News / Africa

Thailand Rewards Nigerian Doctor for Work on River Blindness

Doctor Uche Amazigo during a meeting of health experts in Abuja, Nigeria, 2009 file photo. (Credit: WHO)Doctor Uche Amazigo during a meeting of health experts in Abuja, Nigeria, 2009 file photo. (Credit: WHO)
x
Doctor Uche Amazigo during a meeting of health experts in Abuja, Nigeria, 2009 file photo. (Credit: WHO)
Doctor Uche Amazigo during a meeting of health experts in Abuja, Nigeria, 2009 file photo. (Credit: WHO)
Ron Corben
A pioneering doctor in the fight against the river blindness disease in sub-Saharan Africa has received a prestigious award in Thailand - the Prince Mahidol Award for outstanding contributions in public health. Doctor Uche Amazigo says she is upbeat about efforts to combat the disease, despite political instability that has set back outreach efforts.
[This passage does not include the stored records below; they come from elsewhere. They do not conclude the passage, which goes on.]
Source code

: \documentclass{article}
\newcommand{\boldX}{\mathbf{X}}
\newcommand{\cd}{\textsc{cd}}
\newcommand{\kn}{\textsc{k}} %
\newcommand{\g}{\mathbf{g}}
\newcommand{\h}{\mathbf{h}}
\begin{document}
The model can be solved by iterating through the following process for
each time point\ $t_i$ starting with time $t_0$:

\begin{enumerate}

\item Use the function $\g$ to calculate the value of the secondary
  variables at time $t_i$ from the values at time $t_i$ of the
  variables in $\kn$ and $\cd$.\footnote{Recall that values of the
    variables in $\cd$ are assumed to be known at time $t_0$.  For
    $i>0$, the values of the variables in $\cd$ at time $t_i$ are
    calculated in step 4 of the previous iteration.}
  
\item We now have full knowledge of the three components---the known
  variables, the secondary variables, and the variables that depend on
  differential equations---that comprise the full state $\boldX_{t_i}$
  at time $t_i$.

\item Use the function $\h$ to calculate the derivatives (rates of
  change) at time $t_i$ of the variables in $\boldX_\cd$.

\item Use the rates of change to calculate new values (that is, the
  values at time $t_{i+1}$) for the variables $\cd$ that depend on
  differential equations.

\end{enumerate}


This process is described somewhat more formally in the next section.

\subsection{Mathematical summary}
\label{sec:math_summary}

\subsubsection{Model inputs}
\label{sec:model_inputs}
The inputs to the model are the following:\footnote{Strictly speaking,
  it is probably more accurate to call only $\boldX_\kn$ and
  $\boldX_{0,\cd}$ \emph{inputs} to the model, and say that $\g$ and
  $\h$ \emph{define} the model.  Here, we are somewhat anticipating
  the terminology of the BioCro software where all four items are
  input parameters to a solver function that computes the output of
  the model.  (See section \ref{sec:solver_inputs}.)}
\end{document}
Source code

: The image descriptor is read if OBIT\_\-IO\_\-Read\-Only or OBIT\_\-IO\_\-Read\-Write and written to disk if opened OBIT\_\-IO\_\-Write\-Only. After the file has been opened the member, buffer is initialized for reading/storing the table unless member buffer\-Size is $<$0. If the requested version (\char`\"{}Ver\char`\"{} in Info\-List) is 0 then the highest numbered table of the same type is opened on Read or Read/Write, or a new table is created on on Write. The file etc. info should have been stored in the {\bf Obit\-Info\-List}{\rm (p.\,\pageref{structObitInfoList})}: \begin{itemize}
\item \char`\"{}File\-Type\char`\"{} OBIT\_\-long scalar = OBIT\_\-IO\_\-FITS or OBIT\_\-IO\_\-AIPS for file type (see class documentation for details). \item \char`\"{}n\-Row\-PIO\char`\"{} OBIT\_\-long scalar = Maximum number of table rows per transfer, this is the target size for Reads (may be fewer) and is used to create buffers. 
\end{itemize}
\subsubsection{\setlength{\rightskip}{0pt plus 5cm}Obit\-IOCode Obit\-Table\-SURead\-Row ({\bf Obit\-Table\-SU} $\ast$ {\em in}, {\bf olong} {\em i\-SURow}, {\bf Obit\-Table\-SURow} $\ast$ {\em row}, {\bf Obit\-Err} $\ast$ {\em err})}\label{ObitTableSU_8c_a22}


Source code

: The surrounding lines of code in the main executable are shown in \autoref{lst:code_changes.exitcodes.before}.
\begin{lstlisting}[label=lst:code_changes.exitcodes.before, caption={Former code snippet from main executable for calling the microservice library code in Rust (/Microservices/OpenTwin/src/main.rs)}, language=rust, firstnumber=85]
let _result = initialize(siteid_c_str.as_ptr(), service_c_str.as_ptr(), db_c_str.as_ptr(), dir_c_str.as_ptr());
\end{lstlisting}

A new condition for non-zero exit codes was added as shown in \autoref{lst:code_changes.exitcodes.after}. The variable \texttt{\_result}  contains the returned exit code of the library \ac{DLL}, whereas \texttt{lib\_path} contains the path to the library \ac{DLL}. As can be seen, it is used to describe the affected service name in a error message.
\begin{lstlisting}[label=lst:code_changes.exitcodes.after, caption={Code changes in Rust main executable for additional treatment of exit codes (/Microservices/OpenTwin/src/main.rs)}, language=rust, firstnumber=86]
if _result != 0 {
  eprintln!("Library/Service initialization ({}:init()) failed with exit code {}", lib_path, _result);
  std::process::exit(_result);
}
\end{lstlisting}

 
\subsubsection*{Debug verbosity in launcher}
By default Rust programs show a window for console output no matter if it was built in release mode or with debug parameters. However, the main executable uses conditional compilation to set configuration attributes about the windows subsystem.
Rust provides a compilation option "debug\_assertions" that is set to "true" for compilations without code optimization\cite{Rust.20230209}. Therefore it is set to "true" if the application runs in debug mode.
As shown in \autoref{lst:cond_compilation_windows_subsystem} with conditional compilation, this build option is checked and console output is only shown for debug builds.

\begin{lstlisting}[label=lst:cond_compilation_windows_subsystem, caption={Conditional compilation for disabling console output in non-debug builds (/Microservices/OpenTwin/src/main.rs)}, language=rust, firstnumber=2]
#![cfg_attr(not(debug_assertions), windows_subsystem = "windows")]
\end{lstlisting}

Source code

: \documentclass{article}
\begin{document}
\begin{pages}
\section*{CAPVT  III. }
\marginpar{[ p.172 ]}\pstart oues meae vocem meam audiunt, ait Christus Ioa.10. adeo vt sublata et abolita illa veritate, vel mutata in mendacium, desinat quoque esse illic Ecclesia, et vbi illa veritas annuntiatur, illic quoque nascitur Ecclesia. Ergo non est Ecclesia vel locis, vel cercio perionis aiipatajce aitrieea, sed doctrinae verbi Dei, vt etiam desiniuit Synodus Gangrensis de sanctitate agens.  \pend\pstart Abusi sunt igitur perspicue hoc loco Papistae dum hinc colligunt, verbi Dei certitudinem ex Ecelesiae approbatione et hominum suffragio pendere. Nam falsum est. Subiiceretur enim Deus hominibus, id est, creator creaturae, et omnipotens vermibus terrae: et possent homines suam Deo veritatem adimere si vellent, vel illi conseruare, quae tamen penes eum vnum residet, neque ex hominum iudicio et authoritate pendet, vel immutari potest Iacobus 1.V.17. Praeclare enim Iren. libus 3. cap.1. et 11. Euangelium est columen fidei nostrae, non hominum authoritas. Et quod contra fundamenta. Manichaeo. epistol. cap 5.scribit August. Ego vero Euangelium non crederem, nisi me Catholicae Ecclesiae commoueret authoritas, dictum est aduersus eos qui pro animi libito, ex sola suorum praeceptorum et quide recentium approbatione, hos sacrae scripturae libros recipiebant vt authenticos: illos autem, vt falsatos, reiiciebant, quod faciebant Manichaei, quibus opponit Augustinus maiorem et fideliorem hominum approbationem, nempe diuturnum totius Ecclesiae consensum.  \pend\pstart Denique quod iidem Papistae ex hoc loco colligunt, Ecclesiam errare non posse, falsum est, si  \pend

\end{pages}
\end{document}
The World Health Organization (WHO) says as many 18 million people, largely in Africa and Yemen, are infected by river blindness, a parasitic disease that has left 500,000 people visually impaired and a further 270,000 blinded.

The WHO says long-term treatment for as long as 20 years is crucial to ensure victims are free from the parasite.

The long duration of treatment means that disruptions in care, especially from conflict or political instability that displaces populations, set back efforts to contain the disease.

Amazigo, former director of WHO’s African Program on Onchocerciasis, points to past conflicts in Southern Sudan as a challenge for medical workers to deliver treatment and necessary drugs.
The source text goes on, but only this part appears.